**Aim of the exercise:** The answer should consist of all the entries, repeated word for word.

──────── Data supplied

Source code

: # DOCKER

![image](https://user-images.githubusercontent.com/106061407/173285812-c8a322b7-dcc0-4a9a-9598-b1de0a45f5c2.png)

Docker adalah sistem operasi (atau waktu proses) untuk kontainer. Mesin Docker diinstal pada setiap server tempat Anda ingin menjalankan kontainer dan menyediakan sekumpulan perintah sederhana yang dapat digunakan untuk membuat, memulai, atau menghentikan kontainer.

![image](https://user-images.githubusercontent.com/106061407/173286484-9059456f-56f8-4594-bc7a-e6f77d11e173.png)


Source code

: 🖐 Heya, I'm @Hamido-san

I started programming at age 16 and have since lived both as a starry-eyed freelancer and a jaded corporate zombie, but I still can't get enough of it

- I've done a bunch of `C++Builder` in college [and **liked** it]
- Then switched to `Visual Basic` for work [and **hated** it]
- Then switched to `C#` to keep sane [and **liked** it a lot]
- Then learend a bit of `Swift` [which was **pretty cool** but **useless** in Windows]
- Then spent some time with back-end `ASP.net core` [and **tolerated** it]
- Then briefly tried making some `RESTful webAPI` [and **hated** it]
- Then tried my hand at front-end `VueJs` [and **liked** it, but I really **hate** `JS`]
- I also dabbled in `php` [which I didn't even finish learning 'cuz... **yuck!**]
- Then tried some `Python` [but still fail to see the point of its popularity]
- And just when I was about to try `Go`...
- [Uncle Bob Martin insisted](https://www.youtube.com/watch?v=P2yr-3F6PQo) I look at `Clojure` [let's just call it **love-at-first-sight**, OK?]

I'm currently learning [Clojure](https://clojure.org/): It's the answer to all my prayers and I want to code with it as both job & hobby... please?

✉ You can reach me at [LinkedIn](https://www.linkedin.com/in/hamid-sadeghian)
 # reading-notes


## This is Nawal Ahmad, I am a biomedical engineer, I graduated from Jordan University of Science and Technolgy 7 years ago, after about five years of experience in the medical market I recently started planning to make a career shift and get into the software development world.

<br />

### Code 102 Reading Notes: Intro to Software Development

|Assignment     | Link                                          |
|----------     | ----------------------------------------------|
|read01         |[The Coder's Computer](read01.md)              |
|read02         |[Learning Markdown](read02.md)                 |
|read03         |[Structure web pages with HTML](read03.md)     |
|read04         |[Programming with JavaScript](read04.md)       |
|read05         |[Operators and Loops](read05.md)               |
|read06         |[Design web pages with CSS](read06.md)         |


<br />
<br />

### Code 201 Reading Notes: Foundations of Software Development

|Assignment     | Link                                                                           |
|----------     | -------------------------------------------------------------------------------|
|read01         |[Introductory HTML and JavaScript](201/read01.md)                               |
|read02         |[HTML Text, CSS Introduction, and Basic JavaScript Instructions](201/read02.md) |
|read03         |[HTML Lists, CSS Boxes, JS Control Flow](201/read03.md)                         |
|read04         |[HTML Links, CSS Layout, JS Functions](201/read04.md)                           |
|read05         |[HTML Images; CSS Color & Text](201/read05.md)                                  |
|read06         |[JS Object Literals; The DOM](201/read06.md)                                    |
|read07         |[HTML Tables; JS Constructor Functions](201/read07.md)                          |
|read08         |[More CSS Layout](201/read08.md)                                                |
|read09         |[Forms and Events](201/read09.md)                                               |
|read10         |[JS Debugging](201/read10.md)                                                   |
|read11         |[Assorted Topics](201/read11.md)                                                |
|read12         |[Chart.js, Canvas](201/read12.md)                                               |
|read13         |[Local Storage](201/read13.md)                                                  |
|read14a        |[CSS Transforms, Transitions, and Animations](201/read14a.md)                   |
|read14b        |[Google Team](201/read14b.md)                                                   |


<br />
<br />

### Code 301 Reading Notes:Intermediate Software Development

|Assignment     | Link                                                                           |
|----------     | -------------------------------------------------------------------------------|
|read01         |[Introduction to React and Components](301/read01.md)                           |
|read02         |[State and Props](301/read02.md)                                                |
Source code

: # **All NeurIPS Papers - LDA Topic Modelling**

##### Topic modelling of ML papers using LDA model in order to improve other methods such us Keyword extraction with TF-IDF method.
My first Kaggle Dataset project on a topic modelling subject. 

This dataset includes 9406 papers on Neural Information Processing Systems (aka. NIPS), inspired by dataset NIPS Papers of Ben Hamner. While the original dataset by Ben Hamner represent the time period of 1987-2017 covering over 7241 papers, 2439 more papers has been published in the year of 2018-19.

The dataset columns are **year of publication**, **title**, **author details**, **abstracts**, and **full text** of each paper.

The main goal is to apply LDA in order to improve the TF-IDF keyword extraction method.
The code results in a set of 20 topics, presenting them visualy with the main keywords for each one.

────────────────

**Exercise response:**
Source code

: # DOCKER

![image](https://user-images.githubusercontent.com/106061407/173285812-c8a322b7-dcc0-4a9a-9598-b1de0a45f5c2.png)

Docker adalah sistem operasi (atau waktu proses) untuk kontainer. Mesin Docker diinstal pada setiap server tempat Anda ingin menjalankan kontainer dan menyediakan sekumpulan perintah sederhana yang dapat digunakan untuk membuat, memulai, atau menghentikan kontainer.

![image](https://user-images.githubusercontent.com/106061407/173286484-9059456f-56f8-4594-bc7a-e6f77d11e173.png)


Source code

: 🖐 Heya, I'm @Hamido-san

I started programming at age 16 and have since lived both as a starry-eyed freelancer and a jaded corporate zombie, but I still can't get enough of it

- I've done a bunch of `C++Builder` in college [and **liked** it]
- Then switched to `Visual Basic` for work [and **hated** it]
- Then switched to `C#` to keep sane [and **liked** it a lot]
- Then learend a bit of `Swift` [which was **pretty cool** but **useless** in Windows]
- Then spent some time with back-end `ASP.net core` [and **tolerated** it]
- Then briefly tried making some `RESTful webAPI` [and **hated** it]
- Then tried my hand at front-end `VueJs` [and **liked** it, but I really **hate** `JS`]
- I also dabbled in `php` [which I didn't even finish learning 'cuz... **yuck!**]
- Then tried some `Python` [but still fail to see the point of its popularity]
- And just when I was about to try `Go`...
- [Uncle Bob Martin insisted](https://www.youtube.com/watch?v=P2yr-3F6PQo) I look at `Clojure` [let's just call it **love-at-first-sight**, OK?]

I'm currently learning [Clojure](https://clojure.org/): It's the answer to all my prayers and I want to code with it as both job & hobby... please?

✉ You can reach me at [LinkedIn](https://www.linkedin.com/in/hamid-sadeghian)
 # reading-notes


## This is Nawal Ahmad, I am a biomedical engineer, I graduated from Jordan University of Science and Technolgy 7 years ago, after about five years of experience in the medical market I recently started planning to make a career shift and get into the software development world.

<br />

### Code 102 Reading Notes: Intro to Software Development

|Assignment     | Link                                          |
|----------     | ----------------------------------------------|
|read01         |[The Coder's Computer](read01.md)              |
|read02         |[Learning Markdown](read02.md)                 |
|read03         |[Structure web pages with HTML](read03.md)     |
|read04         |[Programming with JavaScript](read04.md)       |
|read05         |[Operators and Loops](read05.md)               |
|read06         |[Design web pages with CSS](read06.md)         |


<br />
<br />

### Code 201 Reading Notes: Foundations of Software Development

|Assignment     | Link                                                                           |
|----------     | -------------------------------------------------------------------------------|
|read01         |[Introductory HTML and JavaScript](201/read01.md)                               |
|read02         |[HTML Text, CSS Introduction, and Basic JavaScript Instructions](201/read02.md) |
|read03         |[HTML Lists, CSS Boxes, JS Control Flow](201/read03.md)                         |
|read04         |[HTML Links, CSS Layout, JS Functions](201/read04.md)                           |
|read05         |[HTML Images; CSS Color & Text](201/read05.md)                                  |
|read06         |[JS Object Literals; The DOM](201/read06.md)                                    |
|read07         |[HTML Tables; JS Constructor Functions](201/read07.md)                          |
|read08         |[More CSS Layout](201/read08.md)                                                |
|read09         |[Forms and Events](201/read09.md)                                               |
|read10         |[JS Debugging](201/read10.md)                                                   |
|read11         |[Assorted Topics](201/read11.md)                                                |
|read12         |[Chart.js, Canvas](201/read12.md)                                               |
|read13         |[Local Storage](201/read13.md)                                                  |
|read14a        |[CSS Transforms, Transitions, and Animations](201/read14a.md)                   |
|read14b        |[Google Team](201/read14b.md)                                                   |


<br />
<br />

### Code 301 Reading Notes:Intermediate Software Development

|Assignment     | Link                                                                           |
|----------     | -------------------------------------------------------------------------------|
|read01         |[Introduction to React and Components](301/read01.md)                           |
|read02         |[State and Props](301/read02.md)                                                |
Source code

: # **All NeurIPS Papers - LDA Topic Modelling**

##### Topic modelling of ML papers using LDA model in order to improve other methods such us Keyword extraction with TF-IDF method.
My first Kaggle Dataset project on a topic modelling subject. 

This dataset includes 9406 papers on Neural Information Processing Systems (aka. NIPS), inspired by dataset NIPS Papers of Ben Hamner. While the original dataset by Ben Hamner represent the time period of 1987-2017 covering over 7241 papers, 2439 more papers has been published in the year of 2018-19.

The dataset columns are **year of publication**, **title**, **author details**, **abstracts**, and **full text** of each paper.

The main goal is to apply LDA in order to improve the TF-IDF keyword extraction method.
The code results in a set of 20 topics, presenting them visualy with the main keywords for each one.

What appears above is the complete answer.